The court used the California Evidence Code to define hearsay as “evidence of a statement that was made other than by a witness while testifying at the hearing and that is offered to prove the truth of the matter stated.” The court reasoned that since a “statement” must be made by a person (according to the evidence code), and since a red-light camera is not a person, the evidence it provides does not constitute hearsay.
But the court wasn’t finished. It went on to say that because the red-light camera evidence is not hearsay, the defendant’s right to confront the witness presenting the evidence (as guaranteed by the 6th Amendment to the Constitution) does not apply “[b]ecause, unlike a person, a machine cannot be cross-examined.”
Let’s go through that again: “because, unlike a person, a machine cannot be cross-examined.” Isn’t that the problem in the first place? Shouldn’t the fact that there is no live witness to the event be the real issue in this case? Apparently the California Supreme Court can’t be bothered with such details. (It’s worth noting that in a previous red-light camera case, the California Court of Appeal sided with the defendant who made arguments similar to Goldsmith’s.)

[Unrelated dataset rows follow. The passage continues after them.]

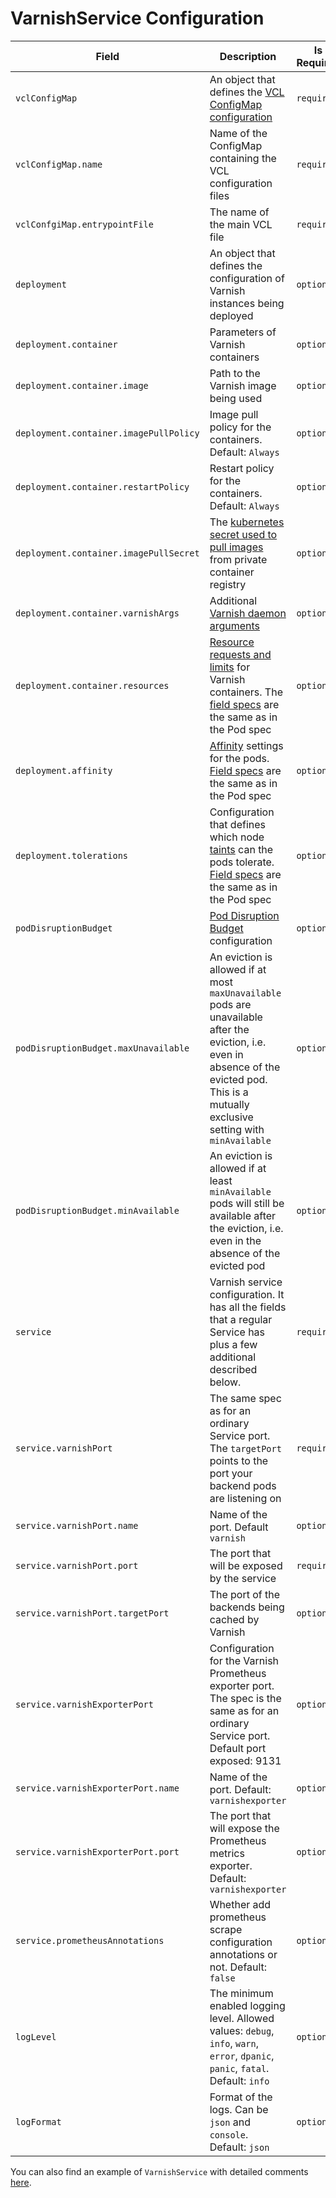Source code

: # VarnishService Configuration

| Field                                                  | Description                                                                                                                                                                                                                                                                                                                                          | Is Required |
|--------------------------------------------------------|------------------------------------------------------------------------------------------------------------------------------------------------------------------------------------------------------------------------------------------------------------------------------------------------------------------------------------------------------|-------------|
| `vclConfigMap`                                         | An object that defines the [VCL ConfigMap configuration](vcl-configuration.md)                                                                                                                                                                                                                                                                       | `required`  |
| `vclConfigMap.name                    `                | Name of the ConfigMap containing the VCL configuration files                                                                                                                                                                                                                                                                                         | `required`  |
| `vclConfgiMap.entrypointFile          `                | The name of the main VCL file                                                                                                                                                                                                                                                                                                                        | `required`  |
| `deployment                           `                | An object that defines the configuration of Varnish instances being deployed                                                                                                                                                                                                                                                                         | `optional`  |
| `deployment.container                 `                | Parameters of Varnish containers                                                                                                                                                                                                                                                                                                                     | `optional`  |
| `deployment.container.image           `                | Path to the Varnish image being used                                                                                                                                                                                                                                                                                                                 | `optional`  |
| `deployment.container.imagePullPolicy `                | Image pull policy for the containers. Default: `Always`                                                                                                                                                                                                                                                                                              | `optional`  |
| `deployment.container.restartPolicy   `                | Restart policy for the containers. Default: `Always`                                                                                                                                                                                                                                                                                                 | `optional`  |
| `deployment.container.imagePullSecret `                | The [kubernetes secret used to pull images](https://kubernetes.io/docs/concepts/configuration/secret/#using-imagepullsecrets) from private container registry                                                                                                                                                                                        | `optional`  |
| `deployment.container.varnishArgs     `                | Additional [Varnish daemon arguments](https://varnish-cache.org/docs/trunk/reference/varnishd.html#options)                                                                                                                                                                                                                                          | `optional`  |
| `deployment.container.resources       `                | [Resource requests and limits](https://kubernetes.io/docs/concepts/configuration/manage-compute-resources-container/#resource-requests-and-limits-of-pod-and-container) for Varnish containers. The [field specs](https://kubernetes.io/docs/reference/generated/kubernetes-api/v1.13/#resourcerequirements-v1-core) are the same as in the Pod spec | `optional`  |
| `deployment.affinity                  `                | [Affinity](https://kubernetes.io/docs/concepts/configuration/assign-pod-node/#affinity-and-anti-affinity) settings for the pods. [Field specs](https://kubernetes.io/docs/reference/generated/kubernetes-api/v1.13/#affinity-v1-core) are the same as in the Pod spec                                                                                | `optional`  |
| `deployment.tolerations               `                | Configuration that defines which node [taints](https://kubernetes.io/docs/concepts/configuration/taint-and-toleration/) can the pods tolerate. [Field specs](https://kubernetes.io/docs/reference/generated/kubernetes-api/v1.13/#toleration-v1-core) are the same as in the Pod spec                                                                | `optional`  |
| `podDisruptionBudget                  `                | [Pod Disruption Budget](https://kubernetes.io/docs/tasks/run-application/configure-pdb/#specifying-a-poddisruptionbudget) configuration                                                                                                                                                                                                              | `optional`  |
| `podDisruptionBudget.maxUnavailable                  ` | An eviction is allowed if at most `maxUnavailable` pods are unavailable after the eviction, i.e. even in absence of the evicted pod. This is a mutually exclusive setting with `minAvailable`                                                                                                                                                        | `optional`  |
| `podDisruptionBudget.minAvailable                  `   | An eviction is allowed if at least `minAvailable` pods will still be available after the eviction, i.e. even in the absence of the evicted pod                                                                                                                                                                                                       | `optional`  |
| `service                              `                | Varnish service configuration. It has all the fields that a regular Service has plus a few additional described below.                                                                                                                                                                                                                               | `required`  |
| `service.varnishPort                  `                | The same spec as for an ordinary Service port. The `targetPort` points to the port your backend pods are listening on                                                                                                                                                                                                                                | `required`  |
| `service.varnishPort.name                  `           | Name of the port. Default `varnish`                                                                                                                                                                                                                                                                                                                  | `optional`  |
| `service.varnishPort.port                  `           | The port that will be exposed by the service                                                                                                                                                                                                                                                                                                         | `required`  |
| `service.varnishPort.targetPort                  `     | The port of the backends being cached by Varnish                                                                                                                                                                                                                                                                                                     | `optional`  |
| `service.varnishExporterPort          `                | Configuration for the Varnish Prometheus exporter port. The spec is the same as for an ordinary Service port. Default port exposed: 9131                                                                                                                                                                                                             | `optional`  |
| `service.varnishExporterPort.name          `           | Name of the port. Default: `varnishexporter`                                                                                                                                                                                                                                                                                                         | `optional`  |
| `service.varnishExporterPort.port          `           | The port that will expose the Prometheus metrics exporter. Default: `varnishexporter`                                                                                                                                                                                                                                                                | `optional`  |
| `service.prometheusAnnotations        `                | Whether add prometheus scrape configuration annotations or not. Default: `false`                                                                                                                                                                                                                                                                     | `optional`  |
| `logLevel                             `                | The minimum enabled logging level. Allowed values: `debug`, `info`, `warn`, `error`, `dpanic`, `panic`, `fatal`. Default: `info`                                                                                                                                                                                                                     | `optional`  |
| `logFormat                            `                | Format of the logs. Can be `json` and `console`. Default: `json`                                                                                                                                                                                                                                                                                     | `optional`  |

You can also find an example of `VarnishService` with detailed comments [here](https://github.ibm.com/TheWeatherCompany/icm-varnish-k8s-operator/blob/master/config/samples/icm_v1alpha1_varnishservice.yaml). 
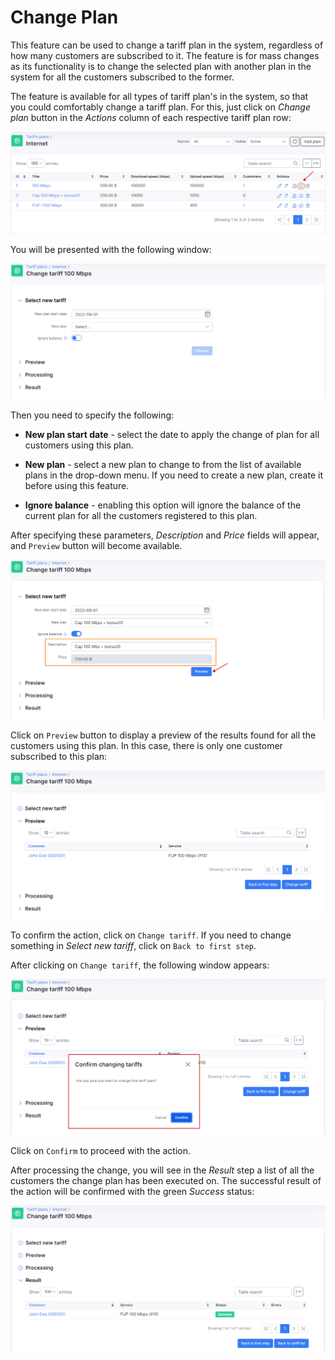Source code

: Change Plan
========

This feature can be used to change a tariff plan in the system, regardless of how many customers are subscribed to it. The feature is for mass changes as its functionality is to change the selected plan with another plan in the system for all the customers subscribed to the former.

The feature is available for all types of tariff plan's in the system, so that you could comfortably change a tariff plan. For this, just click on _Change plan_ button in the *Actions* column of each respective tariff plan row:

![Tariff change](tariff_change.png)

You will be presented with the following window:

![Tariff Change](tariff_change1.png)

Then you need to specify the following:

* **New plan start date** - select the date to apply the change of plan for all customers using this plan.

* **New plan** - select a new plan to change to from the list of available plans in the drop-down menu. If you need to create a new plan, create it before using this feature.

* **Ignore balance** - enabling this option will ignore the balance of the current plan for all the customers registered to this plan.

After specifying these parameters, _Description_ and _Price_ fields will appear, and ``Preview`` button will become available.

![Tariff Change](tariff_change2.png)

Click on ``Preview`` button to display a preview of the results found for all the customers using this plan. In this case, there is only one customer subscribed to this plan:

![Tariff Change](tariff_change3.png)

To confirm the action, click on ``Change tariff``. If you need to change something in _Select new tariff_,  click on ``Back to first step``.

After clicking on ``Change tariff``, the following window appears:

![Tariff Change](tariff_change4.png)

Click on ``Confirm`` to proceed with the action.

After processing the change, you will see in the _Result_ step a list of all the customers the change plan has been executed on. The successful result of the action will be confirmed with the green _Success_ status:

![Tariff Change](tariff_change5.png)
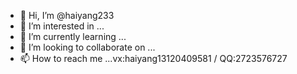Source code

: - 👋 Hi, I’m @haiyang233
- 👀 I’m interested in ...
- 🌱 I’m currently learning ...
- 💞️ I’m looking to collaborate on ...
- 📫 How to reach me ...vx:haiyang13120409581 / QQ:2723576727

<!---
haiyang233/haiyang233 is a ✨ special ✨ repository because its `README.md` (this file) appears on your GitHub profile.
You can click the Preview link to take a look at your changes.
--->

The court can’t take all the credit, however. The California Legislature laid the groundwork for this ruling in 2012 when it passed Senate Bill 1303 which states specifically that data from a red-light camera does not constitute hearsay. There is ample evidence to show this bill was written with help from Redflex lobbyists who inserted the hearsay language to specifically thwart Goldsmith, whose case was working through the lower courts at that time.
It’s a slick plan, a template used over and over around the country: Camera company lobbyists use their considerable resources to influence lawmakers who write legislation favorable to the camera companies. When legal challenges arise, courts, following the letter of the law, rule in favor of camera company interests. And motorists get the short end of the stick.
Please don’t misunderstand. If you get a red-light camera ticket, fight it. Raise all of the constitutional/due process arguments you can. You may prevail. These people did.
But looking at the big picture, the NMA believes the most effective way to fight red-light cameras at the state or national level is to attack the revenue stream. Our push for longer yellow lights at camera-equipped intersections does just that. After Loma Linda, California, lengthened yellow-light times by one second, red-light running violations dropped 92 percent. The revenue dried up and the cameras soon went away. Some Florida communities are shutting down their camera programs after the Florida Department of Transportation mandated longer yellow-light times last year. The reason? They’re no longer profitable.
The camera companies and their policymaker accomplices have the resources to fight lengthy court battles on multiple fronts, but they are still vulnerable where it counts: on the bottom line.